The undersigned also notes the non-binding decision in United States v. Hostettler, 2024 WL 1548982 (N.D. Ohio 2024). Hostettler was charged with being a felon in possession of a firearm after having been convicted of five prior felony offenses. They include possession of a controlled substance in 2005; forgery and receiving stolen property in 2008; carrying a concealed weapon in 2012; aggravated possession of drugs in 2017; and being a felon in possession of a firearm in violation of section 922(g)(1) in 2019. Hostettler was charged again in 2023 with being a felon in possession of a firearm under section 922(g)(1), with his 2019 felon-in-possession conviction being listed in the indictment as the predicate felony offense.

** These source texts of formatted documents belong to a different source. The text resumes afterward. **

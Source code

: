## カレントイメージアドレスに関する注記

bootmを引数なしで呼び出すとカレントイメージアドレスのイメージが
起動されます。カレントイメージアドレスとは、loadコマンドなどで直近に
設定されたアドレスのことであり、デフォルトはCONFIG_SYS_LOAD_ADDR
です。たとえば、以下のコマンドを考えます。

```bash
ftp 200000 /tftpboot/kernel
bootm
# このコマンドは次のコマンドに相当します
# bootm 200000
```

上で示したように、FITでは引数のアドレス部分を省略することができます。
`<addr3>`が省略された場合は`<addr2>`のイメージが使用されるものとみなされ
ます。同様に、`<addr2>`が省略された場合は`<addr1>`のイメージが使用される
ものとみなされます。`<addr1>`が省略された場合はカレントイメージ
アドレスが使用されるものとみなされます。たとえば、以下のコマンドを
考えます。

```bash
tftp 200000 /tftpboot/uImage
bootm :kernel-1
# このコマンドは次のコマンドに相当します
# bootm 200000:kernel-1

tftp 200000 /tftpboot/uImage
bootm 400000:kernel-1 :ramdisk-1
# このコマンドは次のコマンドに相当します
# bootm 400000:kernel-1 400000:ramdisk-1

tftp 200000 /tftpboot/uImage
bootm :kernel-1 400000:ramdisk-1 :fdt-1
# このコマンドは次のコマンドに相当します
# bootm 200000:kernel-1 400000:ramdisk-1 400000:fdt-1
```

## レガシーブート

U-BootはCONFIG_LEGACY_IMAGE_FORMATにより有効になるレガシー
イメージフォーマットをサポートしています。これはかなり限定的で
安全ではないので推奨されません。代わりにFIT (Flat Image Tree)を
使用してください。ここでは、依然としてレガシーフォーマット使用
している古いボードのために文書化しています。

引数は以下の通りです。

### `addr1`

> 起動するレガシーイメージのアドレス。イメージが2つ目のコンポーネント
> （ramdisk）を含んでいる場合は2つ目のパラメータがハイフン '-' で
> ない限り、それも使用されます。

Hostettler moved to dismiss the indictment, arguing that section 922(g)(1) is unconstitutional on its face and as applied to him. In evaluating Hostettler's as-applied challenge under Bruen, the court cited the purported “dearth of historical evidence supporting permanent felon disarmament” and looked to the predicate offense for the defendant's first felon-in-possession conviction, the 2005 controlled substance offense, which by then was nearly two decades old. Id. at *4. The court opined that “not all drug felonies are inherently dangerous for the purposes of disarmament under section 922(g)(1).” Id. at *5. And the United States had not argued “that [Hostettler's] 2005 drug felony is distinctly similar to historical analogues that disarmed individuals based on dangerousness.” Id. The court noted that, upon the record before it, there was nothing to suggest that the defendant's conviction was “anything other than a non-violent drug offense.” Id. at *5. Based on its observations and, because the government did not meet its burden to demonstrate that section 922(g)(1) was constitutional as applied to the defendant, it granted Hostettler's motion to dismiss the felon-in-possession charge.
While the undersigned is not necessarily persuaded by the reasoning in Hostettler, the facts are significantly distinguishable. The government has established that Atkins' prior controlled substance felonies are serious and not remote in time. [See Record Nos. 27-1; 272; 27-3; 27-4; 27-5-indicating that convictions were in 2000, 2001, 2009, 2010, and 2015.] Further, the government has met its burden by showing, through identification of historical laws, that disarming Atkins under the circumstances alleged is consistent with the Nation's historical tradition of firearm regulation.
Based on the foregoing analysis and discussion, it is hereby
ORDERED that the defendant's motion to dismiss Count 1 of the indictment [Record No. 20] is DENIED.